◆ **Data records**
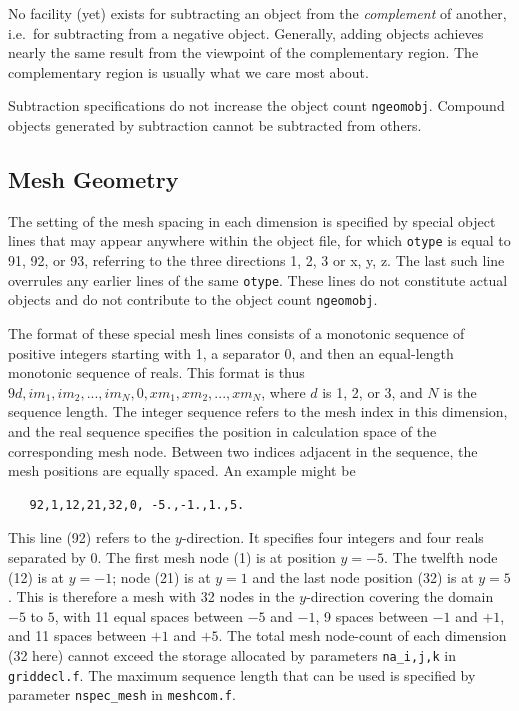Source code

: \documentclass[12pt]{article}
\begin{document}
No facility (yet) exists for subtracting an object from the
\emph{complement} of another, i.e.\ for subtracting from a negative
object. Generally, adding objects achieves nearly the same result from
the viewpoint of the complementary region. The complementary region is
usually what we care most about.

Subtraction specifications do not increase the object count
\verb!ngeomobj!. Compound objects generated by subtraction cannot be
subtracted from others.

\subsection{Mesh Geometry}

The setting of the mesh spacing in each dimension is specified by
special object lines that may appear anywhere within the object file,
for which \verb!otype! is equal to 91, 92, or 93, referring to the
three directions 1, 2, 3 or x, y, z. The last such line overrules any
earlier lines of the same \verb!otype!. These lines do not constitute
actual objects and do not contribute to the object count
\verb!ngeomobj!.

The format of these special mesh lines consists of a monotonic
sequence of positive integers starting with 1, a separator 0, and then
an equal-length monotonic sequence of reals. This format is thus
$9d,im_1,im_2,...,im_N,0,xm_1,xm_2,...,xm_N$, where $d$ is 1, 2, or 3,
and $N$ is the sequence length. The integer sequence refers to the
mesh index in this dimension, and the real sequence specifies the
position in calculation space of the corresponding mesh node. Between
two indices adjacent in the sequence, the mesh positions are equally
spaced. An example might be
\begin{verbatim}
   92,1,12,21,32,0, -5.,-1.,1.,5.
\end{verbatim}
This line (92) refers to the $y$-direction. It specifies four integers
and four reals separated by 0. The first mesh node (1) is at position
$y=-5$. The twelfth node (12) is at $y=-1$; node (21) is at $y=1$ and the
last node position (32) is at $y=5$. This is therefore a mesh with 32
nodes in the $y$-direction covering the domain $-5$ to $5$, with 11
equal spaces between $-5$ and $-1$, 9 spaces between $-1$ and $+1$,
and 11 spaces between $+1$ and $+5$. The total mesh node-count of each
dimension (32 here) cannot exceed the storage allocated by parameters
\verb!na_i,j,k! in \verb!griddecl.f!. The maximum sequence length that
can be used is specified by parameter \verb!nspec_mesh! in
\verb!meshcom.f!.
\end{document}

...

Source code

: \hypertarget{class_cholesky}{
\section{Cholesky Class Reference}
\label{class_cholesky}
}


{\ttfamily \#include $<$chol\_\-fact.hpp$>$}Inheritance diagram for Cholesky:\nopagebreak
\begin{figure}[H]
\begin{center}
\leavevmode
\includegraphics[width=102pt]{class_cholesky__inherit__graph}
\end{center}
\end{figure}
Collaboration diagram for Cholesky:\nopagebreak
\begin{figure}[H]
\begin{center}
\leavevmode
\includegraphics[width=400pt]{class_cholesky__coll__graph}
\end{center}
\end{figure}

◆ **Required action**
Within the material above, find the lines that contain the word "length"; copy them.

◆ **Response**
an equal-length monotonic sequence of reals. This format is thus
and $N$ is the sequence length. The integer sequence refers to the
\verb!na_i,j,k! in \verb!griddecl.f!. The maximum sequence length that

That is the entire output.